*Brief*. Below are records to repeat exactly. Omit the pictures from the copy.

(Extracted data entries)

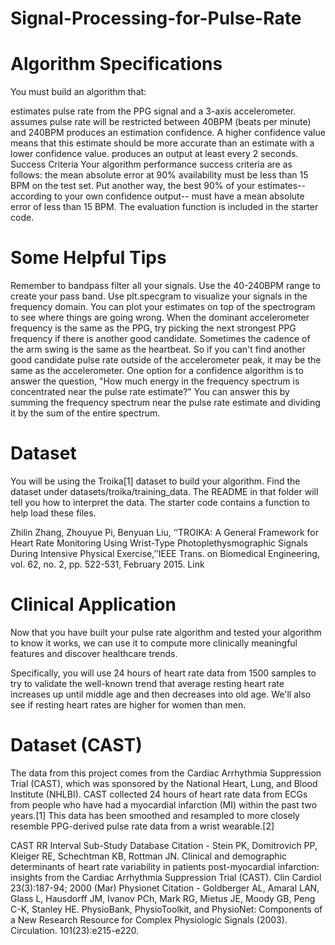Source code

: # Signal-Processing-for-Pulse-Rate

# Algorithm Specifications
You must build an algorithm that:

estimates pulse rate from the PPG signal and a 3-axis accelerometer.
assumes pulse rate will be restricted between 40BPM (beats per minute) and 240BPM
produces an estimation confidence. A higher confidence value means that this estimate should be more accurate than an estimate with a lower confidence value.
produces an output at least every 2 seconds.
Success Criteria
Your algorithm performance success criteria are as follows: the mean absolute error at 90% availability must be less than 15 BPM on the test set. Put another way, the best 90% of your estimates--according to your own confidence output-- must have a mean absolute error of less than 15 BPM. The evaluation function is included in the starter code.

# Some Helpful Tips
Remember to bandpass filter all your signals. Use the 40-240BPM range to create your pass band.
Use plt.specgram to visualize your signals in the frequency domain. You can plot your estimates on top of the spectrogram to see where things are going wrong.
When the dominant accelerometer frequency is the same as the PPG, try picking the next strongest PPG frequency if there is another good candidate.
Sometimes the cadence of the arm swing is the same as the heartbeat. So if you can't find another good candidate pulse rate outside of the accelerometer peak, it may be the same as the accelerometer.
One option for a confidence algorithm is to answer the question, "How much energy in the frequency spectrum is concentrated near the pulse rate estimate?" You can answer this by summing the frequency spectrum near the pulse rate estimate and dividing it by the sum of the entire spectrum.

# Dataset
You will be using the Troika[1] dataset to build your algorithm. Find the dataset under datasets/troika/training_data. The README in that folder will tell you how to interpret the data. The starter code contains a function to help load these files.

Zhilin Zhang, Zhouyue Pi, Benyuan Liu, ‘‘TROIKA: A General Framework for Heart Rate Monitoring Using Wrist-Type Photoplethysmographic Signals During Intensive Physical Exercise,’’IEEE Trans. on Biomedical Engineering, vol. 62, no. 2, pp. 522-531, February 2015. Link

# Clinical Application
Now that you have built your pulse rate algorithm and tested your algorithm to know it works, we can use it to compute more clinically meaningful features and discover healthcare trends.

Specifically, you will use 24 hours of heart rate data from 1500 samples to try to validate the well-known trend that average resting heart rate increases up until middle age and then decreases into old age. We'll also see if resting heart rates are higher for women than men.

# Dataset (CAST)
The data from this project comes from the Cardiac Arrhythmia Suppression Trial (CAST), which was sponsored by the National Heart, Lung, and Blood Institute (NHLBI). CAST collected 24 hours of heart rate data from ECGs from people who have had a myocardial infarction (MI) within the past two years.[1] This data has been smoothed and resampled to more closely resemble PPG-derived pulse rate data from a wrist wearable.[2]

CAST RR Interval Sub-Study Database Citation - Stein PK, Domitrovich PP, Kleiger RE, Schechtman KB, Rottman JN. Clinical and demographic determinants of heart rate variability in patients post-myocardial infarction: insights from the Cardiac Arrhythmia Suppression Trial (CAST). Clin Cardiol 23(3):187-94; 2000 (Mar)
Physionet Citation - Goldberger AL, Amaral LAN, Glass L, Hausdorff JM, Ivanov PCh, Mark RG, Mietus JE, Moody GB, Peng C-K, Stanley HE. PhysioBank, PhysioToolkit, and PhysioNet: Components of a New Research Resource for Complex Physiologic Signals (2003). Circulation. 101(23):e215-e220.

*Answer to this problem*.
Source code

: # Signal-Processing-for-Pulse-Rate

# Algorithm Specifications
You must build an algorithm that:

estimates pulse rate from the PPG signal and a 3-axis accelerometer.
assumes pulse rate will be restricted between 40BPM (beats per minute) and 240BPM
produces an estimation confidence. A higher confidence value means that this estimate should be more accurate than an estimate with a lower confidence value.
produces an output at least every 2 seconds.
Success Criteria
Your algorithm performance success criteria are as follows: the mean absolute error at 90% availability must be less than 15 BPM on the test set. Put another way, the best 90% of your estimates--according to your own confidence output-- must have a mean absolute error of less than 15 BPM. The evaluation function is included in the starter code.

# Some Helpful Tips
Remember to bandpass filter all your signals. Use the 40-240BPM range to create your pass band.
Use plt.specgram to visualize your signals in the frequency domain. You can plot your estimates on top of the spectrogram to see where things are going wrong.
When the dominant accelerometer frequency is the same as the PPG, try picking the next strongest PPG frequency if there is another good candidate.
Sometimes the cadence of the arm swing is the same as the heartbeat. So if you can't find another good candidate pulse rate outside of the accelerometer peak, it may be the same as the accelerometer.
One option for a confidence algorithm is to answer the question, "How much energy in the frequency spectrum is concentrated near the pulse rate estimate?" You can answer this by summing the frequency spectrum near the pulse rate estimate and dividing it by the sum of the entire spectrum.

# Dataset
You will be using the Troika[1] dataset to build your algorithm. Find the dataset under datasets/troika/training_data. The README in that folder will tell you how to interpret the data. The starter code contains a function to help load these files.

Zhilin Zhang, Zhouyue Pi, Benyuan Liu, ‘‘TROIKA: A General Framework for Heart Rate Monitoring Using Wrist-Type Photoplethysmographic Signals During Intensive Physical Exercise,’’IEEE Trans. on Biomedical Engineering, vol. 62, no. 2, pp. 522-531, February 2015. Link

# Clinical Application
Now that you have built your pulse rate algorithm and tested your algorithm to know it works, we can use it to compute more clinically meaningful features and discover healthcare trends.

Specifically, you will use 24 hours of heart rate data from 1500 samples to try to validate the well-known trend that average resting heart rate increases up until middle age and then decreases into old age. We'll also see if resting heart rates are higher for women than men.

# Dataset (CAST)
The data from this project comes from the Cardiac Arrhythmia Suppression Trial (CAST), which was sponsored by the National Heart, Lung, and Blood Institute (NHLBI). CAST collected 24 hours of heart rate data from ECGs from people who have had a myocardial infarction (MI) within the past two years.[1] This data has been smoothed and resampled to more closely resemble PPG-derived pulse rate data from a wrist wearable.[2]

CAST RR Interval Sub-Study Database Citation - Stein PK, Domitrovich PP, Kleiger RE, Schechtman KB, Rottman JN. Clinical and demographic determinants of heart rate variability in patients post-myocardial infarction: insights from the Cardiac Arrhythmia Suppression Trial (CAST). Clin Cardiol 23(3):187-94; 2000 (Mar)
Physionet Citation - Goldberger AL, Amaral LAN, Glass L, Hausdorff JM, Ivanov PCh, Mark RG, Mietus JE, Moody GB, Peng C-K, Stanley HE. PhysioBank, PhysioToolkit, and PhysioNet: Components of a New Research Resource for Complex Physiologic Signals (2003). Circulation. 101(23):e215-e220.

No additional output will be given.